"The Eve of St. Agnes" begins in the countryside around a castle, deep in a merciless winter. The festival the poem is named after—the day sacred to St. Agnes, the patron saint of young women—falls at the end of January, and in this poem's world, it seems to have been a particularly harsh month. Night has fallen, and everything is "silent" and "bitter chill": the whole world is anxiously frozen. Even the "owl" and the "hare" are shivering as they make their way through the frosty landscape.
From these pitiful animals, the poem turns to another sorry figure: the Beadsman, a religious servant hired to pray ceaselessly for the souls of a noble family (who presumably have better things to do than praying for their souls themselves). He's called a "Beadsman" because his job is to say the rosary over and over—a kind of prayer counted out on beads. His arrival lets readers know that this poem is set in a distant English past (the ancient Catholic tradition of his flavor of constant prayer died out after the Reformation in the 15th century).
The poem's stanza form also hints that this poem is going to take place in a long-ago world. The eight lines of iambic pentameter (that is, lines of five iambs, metrical feet that go da-DUM) capped with one line of iambic hexameter (six iambs) identifies this as a Spenserian stanza: a form invented and popularized by the Renaissance poet Edmund Spenser in his great verse romance The Faerie Queene. (See the Form, Meter, and Rhyme Scheme sections for more on that.) That story, with its knights and fair ladies, is going to be a big influence on this one: "The Eve of St. Agnes" is a dyed-in-the-wool romance. That doesn't mean it's a love story—though it will also be that!—but a legendary tale of medieval chivalry and magic.

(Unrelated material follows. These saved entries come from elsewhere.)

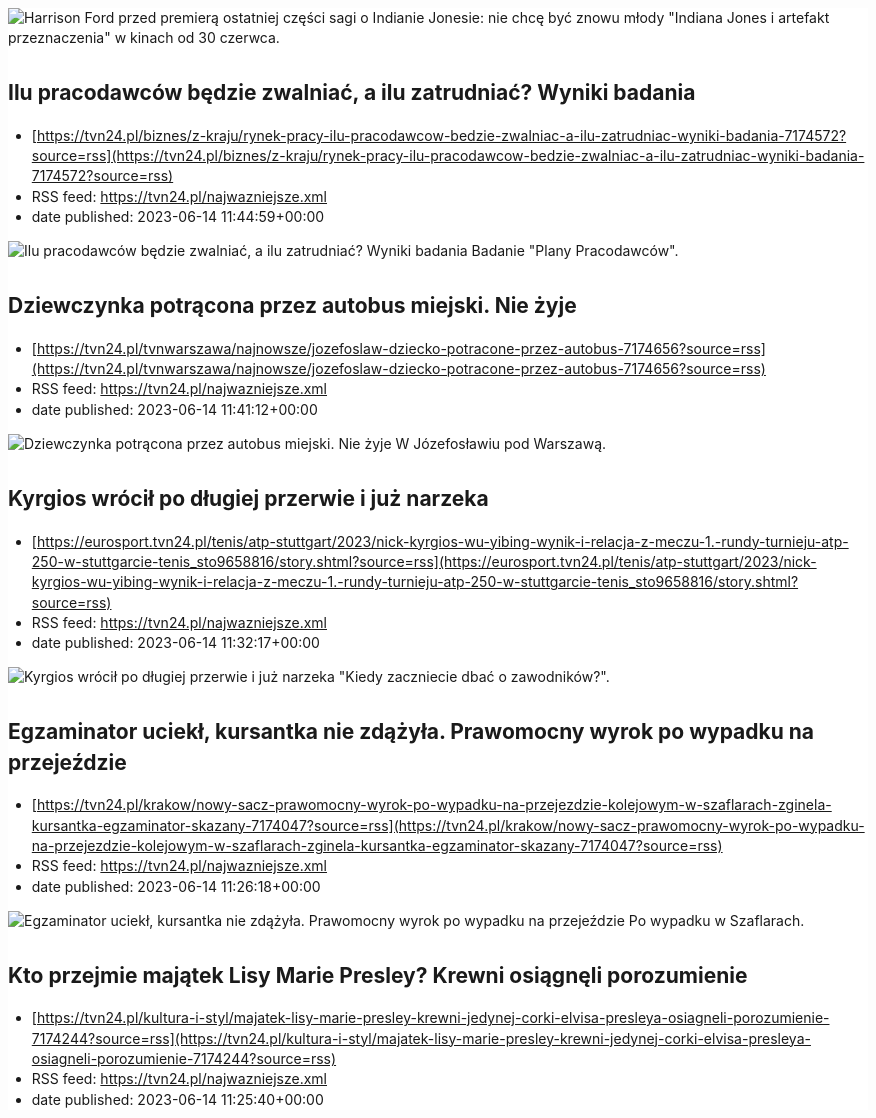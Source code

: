 <img alt="Harrison Ford przed premierą ostatniej części sagi o Indianie Jonesie: nie chcę być znowu młody" src="https://tvn24.pl/najnowsze/cdn-zdjecie-eb15v4-harrison-ford-otrzymal-zlota-palme-na-festiwalu-filmowym-w-cannes-7133909/alternates/LANDSCAPE_1280" />
    "Indiana Jones i artefakt przeznaczenia" w kinach od 30 czerwca.

## Ilu pracodawców będzie zwalniać, a ilu zatrudniać? Wyniki badania
 - [https://tvn24.pl/biznes/z-kraju/rynek-pracy-ilu-pracodawcow-bedzie-zwalniac-a-ilu-zatrudniac-wyniki-badania-7174572?source=rss](https://tvn24.pl/biznes/z-kraju/rynek-pracy-ilu-pracodawcow-bedzie-zwalniac-a-ilu-zatrudniac-wyniki-badania-7174572?source=rss)
 - RSS feed: https://tvn24.pl/najwazniejsze.xml
 - date published: 2023-06-14 11:44:59+00:00

<img alt="Ilu pracodawców będzie zwalniać, a ilu zatrudniać? Wyniki badania" src="https://tvn24.pl/najnowsze/cdn-zdjecie-mkrinh-praca-pracownik-pracownicy-biuro-shutterstock_583521034-6790133/alternates/LANDSCAPE_1280" />
    Badanie "Plany Pracodawców".

## Dziewczynka potrącona przez autobus miejski. Nie żyje
 - [https://tvn24.pl/tvnwarszawa/najnowsze/jozefoslaw-dziecko-potracone-przez-autobus-7174656?source=rss](https://tvn24.pl/tvnwarszawa/najnowsze/jozefoslaw-dziecko-potracone-przez-autobus-7174656?source=rss)
 - RSS feed: https://tvn24.pl/najwazniejsze.xml
 - date published: 2023-06-14 11:41:12+00:00

<img alt="Dziewczynka potrącona przez autobus miejski. Nie żyje " src="https://tvn24.pl/tvnwarszawa/najnowsze/cdn-zdjecie-frciqp-potracenie-w-jozefoslawiu-7174675/alternates/LANDSCAPE_1280" />
    W Józefosławiu pod Warszawą.

## Kyrgios wrócił po długiej przerwie i już narzeka
 - [https://eurosport.tvn24.pl/tenis/atp-stuttgart/2023/nick-kyrgios-wu-yibing-wynik-i-relacja-z-meczu-1.-rundy-turnieju-atp-250-w-stuttgarcie-tenis_sto9658816/story.shtml?source=rss](https://eurosport.tvn24.pl/tenis/atp-stuttgart/2023/nick-kyrgios-wu-yibing-wynik-i-relacja-z-meczu-1.-rundy-turnieju-atp-250-w-stuttgarcie-tenis_sto9658816/story.shtml?source=rss)
 - RSS feed: https://tvn24.pl/najwazniejsze.xml
 - date published: 2023-06-14 11:32:17+00:00

<img alt="Kyrgios wrócił po długiej przerwie i już narzeka" src="https://tvn24.pl/najnowsze/cdn-zdjecie-vr4sgb-nick-kyrgios-to-finalista-zeszlorocznego-wimbledonu-7174677/alternates/LANDSCAPE_1280" />
    "Kiedy zaczniecie dbać o zawodników?".

## Egzaminator uciekł, kursantka nie zdążyła. Prawomocny wyrok po wypadku na przejeździe
 - [https://tvn24.pl/krakow/nowy-sacz-prawomocny-wyrok-po-wypadku-na-przejezdzie-kolejowym-w-szaflarach-zginela-kursantka-egzaminator-skazany-7174047?source=rss](https://tvn24.pl/krakow/nowy-sacz-prawomocny-wyrok-po-wypadku-na-przejezdzie-kolejowym-w-szaflarach-zginela-kursantka-egzaminator-skazany-7174047?source=rss)
 - RSS feed: https://tvn24.pl/najwazniejsze.xml
 - date published: 2023-06-14 11:26:18+00:00

<img alt="Egzaminator uciekł, kursantka nie zdążyła. Prawomocny wyrok po wypadku na przejeździe" src="https://tvn24.pl/najnowsze/cdn-zdjecie-8mz882-egzaminator-uciekl-z-auta-kursantka-zginela-prokuratura-rozszerza-zarzuty-1827708/alternates/LANDSCAPE_1280" />
    Po wypadku w Szaflarach.

## Kto przejmie majątek Lisy Marie Presley? Krewni osiągnęli porozumienie
 - [https://tvn24.pl/kultura-i-styl/majatek-lisy-marie-presley-krewni-jedynej-corki-elvisa-presleya-osiagneli-porozumienie-7174244?source=rss](https://tvn24.pl/kultura-i-styl/majatek-lisy-marie-presley-krewni-jedynej-corki-elvisa-presleya-osiagneli-porozumienie-7174244?source=rss)
 - RSS feed: https://tvn24.pl/najwazniejsze.xml
 - date published: 2023-06-14 11:25:40+00:00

Right from the beginning, the poem immerses its reader in this romantic world with rich sensory imagery: the "silen[ce]" of the sheep, the "trembling" of the hare, and the "frosted breath" of the poor old Beadsman as he prays in a frigid chapel. The first of the poem's many vivid similes also appears:
[...] his frosted breath,
Like pious incense from a censer old,
Seem'd taking flight for heaven, without a death
Past the sweet Virgin's picture, while his prayer he saith.

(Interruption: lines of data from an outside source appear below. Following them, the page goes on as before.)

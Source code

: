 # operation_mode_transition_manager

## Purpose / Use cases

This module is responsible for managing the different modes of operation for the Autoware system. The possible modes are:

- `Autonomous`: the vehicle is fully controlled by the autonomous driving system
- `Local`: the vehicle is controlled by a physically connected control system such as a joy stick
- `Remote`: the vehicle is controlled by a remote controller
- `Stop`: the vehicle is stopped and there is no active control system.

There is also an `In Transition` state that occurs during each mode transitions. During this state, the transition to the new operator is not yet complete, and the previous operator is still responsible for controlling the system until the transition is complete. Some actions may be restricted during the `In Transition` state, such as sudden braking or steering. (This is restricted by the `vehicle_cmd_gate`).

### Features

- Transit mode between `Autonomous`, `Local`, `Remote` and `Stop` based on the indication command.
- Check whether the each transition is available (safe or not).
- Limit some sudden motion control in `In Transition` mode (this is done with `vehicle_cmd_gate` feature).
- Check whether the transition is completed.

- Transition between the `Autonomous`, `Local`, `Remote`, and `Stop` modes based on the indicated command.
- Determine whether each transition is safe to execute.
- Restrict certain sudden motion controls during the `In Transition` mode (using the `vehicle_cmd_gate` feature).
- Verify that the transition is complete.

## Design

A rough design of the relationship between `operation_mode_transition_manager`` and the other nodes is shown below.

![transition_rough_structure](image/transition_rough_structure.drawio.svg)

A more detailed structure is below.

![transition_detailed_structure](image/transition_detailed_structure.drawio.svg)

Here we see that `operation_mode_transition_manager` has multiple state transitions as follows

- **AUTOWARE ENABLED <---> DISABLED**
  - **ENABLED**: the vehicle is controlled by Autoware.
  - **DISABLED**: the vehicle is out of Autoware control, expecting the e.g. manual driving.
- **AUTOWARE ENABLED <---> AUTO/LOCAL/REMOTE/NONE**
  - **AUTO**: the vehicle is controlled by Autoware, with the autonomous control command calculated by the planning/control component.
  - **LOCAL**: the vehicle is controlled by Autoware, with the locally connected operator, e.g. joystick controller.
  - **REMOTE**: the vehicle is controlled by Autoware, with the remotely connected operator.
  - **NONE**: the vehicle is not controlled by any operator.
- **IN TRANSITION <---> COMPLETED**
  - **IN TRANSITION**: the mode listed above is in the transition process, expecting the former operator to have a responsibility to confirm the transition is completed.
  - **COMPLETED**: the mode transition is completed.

Here, the Beadsman's breath looks like the incense one might burn during a Catholic Mass—a pretty fitting thing for a holy man's breath to look like. But it also looks like a spirit ascending to heaven. This complex simile prepares readers for another of the poem's themes: dreams and the imagination. This is a world in which everything is like a dream, layered with mysterious meanings.